▸ **Your objective**
Nothing but a number is expected: the count of lines in the data below that include "bugs".

▸ **Data for this task**
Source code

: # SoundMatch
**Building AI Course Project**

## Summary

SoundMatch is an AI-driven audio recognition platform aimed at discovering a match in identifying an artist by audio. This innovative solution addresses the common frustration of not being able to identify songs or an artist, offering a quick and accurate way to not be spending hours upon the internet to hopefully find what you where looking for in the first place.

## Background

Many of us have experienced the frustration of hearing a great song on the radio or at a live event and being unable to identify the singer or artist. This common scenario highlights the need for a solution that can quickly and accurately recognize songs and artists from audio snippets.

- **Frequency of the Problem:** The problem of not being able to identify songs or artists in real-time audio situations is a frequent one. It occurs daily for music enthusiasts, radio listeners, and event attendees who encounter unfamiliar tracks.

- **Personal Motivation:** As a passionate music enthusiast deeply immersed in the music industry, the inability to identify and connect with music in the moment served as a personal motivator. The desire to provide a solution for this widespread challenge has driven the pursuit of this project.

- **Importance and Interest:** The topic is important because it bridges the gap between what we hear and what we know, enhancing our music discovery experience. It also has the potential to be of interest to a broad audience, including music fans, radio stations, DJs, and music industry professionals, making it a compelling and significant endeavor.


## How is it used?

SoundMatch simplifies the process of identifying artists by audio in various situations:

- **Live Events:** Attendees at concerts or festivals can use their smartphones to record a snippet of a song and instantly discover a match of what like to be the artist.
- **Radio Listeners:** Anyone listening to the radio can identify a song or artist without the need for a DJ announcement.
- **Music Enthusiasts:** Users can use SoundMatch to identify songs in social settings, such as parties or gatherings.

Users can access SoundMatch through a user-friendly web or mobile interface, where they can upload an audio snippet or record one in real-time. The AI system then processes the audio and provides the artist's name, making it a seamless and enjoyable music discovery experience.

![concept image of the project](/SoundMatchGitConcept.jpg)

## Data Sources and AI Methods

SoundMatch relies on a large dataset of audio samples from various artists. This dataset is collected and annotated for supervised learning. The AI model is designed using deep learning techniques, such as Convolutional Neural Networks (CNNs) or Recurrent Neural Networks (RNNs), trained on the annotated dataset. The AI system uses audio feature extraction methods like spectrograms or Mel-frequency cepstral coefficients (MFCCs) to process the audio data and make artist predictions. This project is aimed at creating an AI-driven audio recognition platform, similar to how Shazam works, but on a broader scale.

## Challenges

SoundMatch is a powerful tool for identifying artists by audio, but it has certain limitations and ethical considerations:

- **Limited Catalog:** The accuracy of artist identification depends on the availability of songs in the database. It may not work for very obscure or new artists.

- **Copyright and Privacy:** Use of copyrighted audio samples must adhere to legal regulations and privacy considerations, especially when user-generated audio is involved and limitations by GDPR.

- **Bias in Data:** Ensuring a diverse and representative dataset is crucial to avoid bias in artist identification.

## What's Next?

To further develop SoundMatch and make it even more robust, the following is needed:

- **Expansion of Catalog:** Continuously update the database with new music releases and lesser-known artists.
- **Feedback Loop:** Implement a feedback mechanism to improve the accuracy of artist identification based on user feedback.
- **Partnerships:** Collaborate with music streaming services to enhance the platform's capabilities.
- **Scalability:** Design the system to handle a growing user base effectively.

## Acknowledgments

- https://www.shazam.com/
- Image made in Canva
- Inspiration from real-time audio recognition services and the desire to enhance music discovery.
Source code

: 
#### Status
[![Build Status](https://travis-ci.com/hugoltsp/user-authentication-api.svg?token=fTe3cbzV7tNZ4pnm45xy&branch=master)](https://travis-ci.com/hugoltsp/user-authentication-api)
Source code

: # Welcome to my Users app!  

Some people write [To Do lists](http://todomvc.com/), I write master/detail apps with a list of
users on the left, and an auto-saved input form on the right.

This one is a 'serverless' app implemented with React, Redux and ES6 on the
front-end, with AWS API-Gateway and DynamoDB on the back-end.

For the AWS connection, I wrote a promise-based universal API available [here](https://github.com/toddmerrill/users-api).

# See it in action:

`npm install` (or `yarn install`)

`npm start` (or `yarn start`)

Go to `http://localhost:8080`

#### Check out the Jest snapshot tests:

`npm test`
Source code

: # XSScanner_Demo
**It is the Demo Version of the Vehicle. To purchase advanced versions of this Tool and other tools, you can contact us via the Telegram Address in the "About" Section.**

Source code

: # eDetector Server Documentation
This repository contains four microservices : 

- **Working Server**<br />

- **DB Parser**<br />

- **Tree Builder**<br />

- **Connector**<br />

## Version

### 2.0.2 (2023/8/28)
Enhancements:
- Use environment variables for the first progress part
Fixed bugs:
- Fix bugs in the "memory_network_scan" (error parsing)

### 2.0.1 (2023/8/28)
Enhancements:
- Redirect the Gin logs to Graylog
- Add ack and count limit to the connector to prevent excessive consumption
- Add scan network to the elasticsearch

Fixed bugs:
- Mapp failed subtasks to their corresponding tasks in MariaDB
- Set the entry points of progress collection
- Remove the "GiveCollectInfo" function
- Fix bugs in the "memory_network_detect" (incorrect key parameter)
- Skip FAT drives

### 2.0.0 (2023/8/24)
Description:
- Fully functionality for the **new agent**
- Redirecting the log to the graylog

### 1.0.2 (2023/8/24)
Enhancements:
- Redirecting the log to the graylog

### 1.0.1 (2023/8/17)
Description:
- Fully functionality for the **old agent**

▸ **Reply to the task**
4